In either case, the design of the screener is going to produce a specific type of respondent—non-listeners, listeners other than P1s, and P1s. If the correct respondents show up for a focus group (or any other research), then there is no problem. However, if you recruit for infrequent listeners and you have a room full (or study full) of P1s, then something is wrong.
Secondly, you then relate the “Prize Pigs” idea to PDs not having to worry about the “general audience.” I don’t see the connection here, because, as I said, focus group (or any other research) recruiting, if conducted correctly, includes a specific type of respondent. I don’t think that PDs ignore the general audience. Or, I should say that I haven’t met any PDs who ignore the general audience.
What I usually see are PDs who concentrate on P1s, but who are always looking at other listeners to convert them to P1s. There is nothing wrong with concentrating on P1s, but I do think it’s wrong to only concentrate on P1s. It’s necessary to continually search for new listeners. If you don’t, the P1s will eventually fade away.
I don’t take your comments as a “rank on me or my service.” I’m too old for that.
Sample - Involuntary
I appreciate your answer regarding Arbitron Methodology. You mentioned ‘getting a voluntary' participation, how do you feel about research conducted involuntarily, such as electronic measuring devices? - DS
DS: I'm guessing that you mean involuntary sampling such as monitoring radios in cars as they drive by a stop sign or something. My problem with this methodology is that just because a monitor indicates that a specific radio station is on in a car doesn't mean that the person or persons in the car are actually listening to the station, or if the station is on voluntarily.

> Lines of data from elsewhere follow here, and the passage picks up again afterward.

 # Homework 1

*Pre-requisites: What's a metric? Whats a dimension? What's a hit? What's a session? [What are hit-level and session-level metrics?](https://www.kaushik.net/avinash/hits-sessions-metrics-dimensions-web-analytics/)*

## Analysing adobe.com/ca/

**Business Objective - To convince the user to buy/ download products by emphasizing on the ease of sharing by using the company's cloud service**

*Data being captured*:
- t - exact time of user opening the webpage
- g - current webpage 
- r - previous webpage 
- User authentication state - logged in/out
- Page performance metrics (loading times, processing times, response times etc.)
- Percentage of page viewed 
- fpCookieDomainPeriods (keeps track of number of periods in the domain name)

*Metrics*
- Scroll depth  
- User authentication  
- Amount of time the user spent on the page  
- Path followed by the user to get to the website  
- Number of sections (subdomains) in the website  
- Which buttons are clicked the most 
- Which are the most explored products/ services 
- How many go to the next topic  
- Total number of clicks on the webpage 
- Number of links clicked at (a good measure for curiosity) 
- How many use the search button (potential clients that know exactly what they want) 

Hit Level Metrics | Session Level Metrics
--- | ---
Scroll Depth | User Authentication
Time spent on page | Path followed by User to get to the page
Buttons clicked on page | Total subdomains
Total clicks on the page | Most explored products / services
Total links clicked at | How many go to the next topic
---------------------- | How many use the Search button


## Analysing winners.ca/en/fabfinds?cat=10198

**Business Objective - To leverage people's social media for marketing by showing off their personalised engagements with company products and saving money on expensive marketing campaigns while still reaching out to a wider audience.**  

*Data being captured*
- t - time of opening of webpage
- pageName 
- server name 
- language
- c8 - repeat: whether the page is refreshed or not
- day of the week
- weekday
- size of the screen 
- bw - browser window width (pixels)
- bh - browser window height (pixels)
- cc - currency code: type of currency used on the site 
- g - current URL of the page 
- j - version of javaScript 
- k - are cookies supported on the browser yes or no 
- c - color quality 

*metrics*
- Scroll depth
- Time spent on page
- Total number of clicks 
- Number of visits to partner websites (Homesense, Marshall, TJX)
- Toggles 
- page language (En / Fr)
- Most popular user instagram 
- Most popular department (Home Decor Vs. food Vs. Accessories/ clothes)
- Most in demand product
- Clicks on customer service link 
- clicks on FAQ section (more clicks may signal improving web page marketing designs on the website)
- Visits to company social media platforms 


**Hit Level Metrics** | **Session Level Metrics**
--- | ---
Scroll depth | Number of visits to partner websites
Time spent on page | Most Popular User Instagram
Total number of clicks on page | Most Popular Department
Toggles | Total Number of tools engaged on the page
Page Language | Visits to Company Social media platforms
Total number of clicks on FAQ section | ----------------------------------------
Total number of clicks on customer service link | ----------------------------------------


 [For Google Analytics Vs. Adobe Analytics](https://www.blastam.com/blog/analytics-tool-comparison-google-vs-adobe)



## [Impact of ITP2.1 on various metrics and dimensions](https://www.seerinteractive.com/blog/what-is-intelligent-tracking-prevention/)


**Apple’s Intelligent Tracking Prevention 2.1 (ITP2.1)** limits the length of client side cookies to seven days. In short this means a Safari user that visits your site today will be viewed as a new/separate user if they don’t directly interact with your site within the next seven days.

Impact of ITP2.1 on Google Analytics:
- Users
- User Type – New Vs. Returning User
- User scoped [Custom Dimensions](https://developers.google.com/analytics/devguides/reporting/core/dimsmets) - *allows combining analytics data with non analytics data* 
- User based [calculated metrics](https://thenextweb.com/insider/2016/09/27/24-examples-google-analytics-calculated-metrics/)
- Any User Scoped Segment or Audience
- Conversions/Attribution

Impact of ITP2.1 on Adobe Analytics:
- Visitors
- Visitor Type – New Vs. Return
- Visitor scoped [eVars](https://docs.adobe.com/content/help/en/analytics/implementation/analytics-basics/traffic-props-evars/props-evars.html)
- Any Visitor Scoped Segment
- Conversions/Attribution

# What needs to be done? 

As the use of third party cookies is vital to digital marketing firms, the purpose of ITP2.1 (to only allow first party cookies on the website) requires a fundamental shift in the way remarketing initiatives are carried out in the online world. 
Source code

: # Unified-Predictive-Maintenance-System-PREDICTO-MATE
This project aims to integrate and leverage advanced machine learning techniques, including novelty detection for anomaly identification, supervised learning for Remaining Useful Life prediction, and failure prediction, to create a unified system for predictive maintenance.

For example, the radio could be broken and only pick up one station. The car could be a rental and the driver or passenger did not select the station. The driver or passengers may be from the Czech Republic. The driver or passenger could also have hit the scan button and the station is stopped on the station only for a few seconds and picked up. And so on.
This would be similar to sitting in a mall and counting how many people are eating a Tootsie Roll Pop based on whether the person has a sucker stick in his or her mouth. You could count all day, but you wouldn't know if the "stick" was from another type of sucker, or it could be a toothpick, or it could be a skinny cigarette or marijuana, or it could be rolled up piece of paper.
Sample - Valid
Our state just passed a telemarketing law that allows you to get on a list for free, and not be called (and it works!). Combine that with a large number of people who don’t answer their home phone and I’ve been wondering if Arbitron diary-keepers can still be considered a statistically valid sample? A typical diary-keeper is:
1. One who doesn’t screen calls.
2. One who has the time to accept a diary and log their listening habits.
3. One who will do it for no compensation.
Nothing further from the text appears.